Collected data
+++++

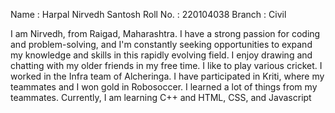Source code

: Name : Harpal Nirvedh Santosh
Roll No. : 220104038
Branch : Civil

I am Nirvedh, from Raigad, Maharashtra.
I have a strong passion for coding and problem-solving, 
and I'm constantly seeking opportunities to expand my knowledge and 
skills in this rapidly evolving field.
I enjoy drawing and chatting with my older friends in my free time.
I like to play various cricket.
I worked in the Infra team of Alcheringa.
I have participated in Kriti, where my teammates and I won gold in Robosoccer.
I learned a lot of things from my teammates.
Currently, I am learning C++ and HTML, CSS, and Javascript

+++++

• WORK INSTRUCTIONS:
Because pictures are not wanted, give every entry above again exactly without them.

• RESPONSE BELOW:
Source code

: Name : Harpal Nirvedh Santosh
Roll No. : 220104038
Branch : Civil

I am Nirvedh, from Raigad, Maharashtra.
I have a strong passion for coding and problem-solving, 
and I'm constantly seeking opportunities to expand my knowledge and 
skills in this rapidly evolving field.
I enjoy drawing and chatting with my older friends in my free time.
I like to play various cricket.
I worked in the Infra team of Alcheringa.
I have participated in Kriti, where my teammates and I won gold in Robosoccer.
I learned a lot of things from my teammates.
Currently, I am learning C++ and HTML, CSS, and Javascript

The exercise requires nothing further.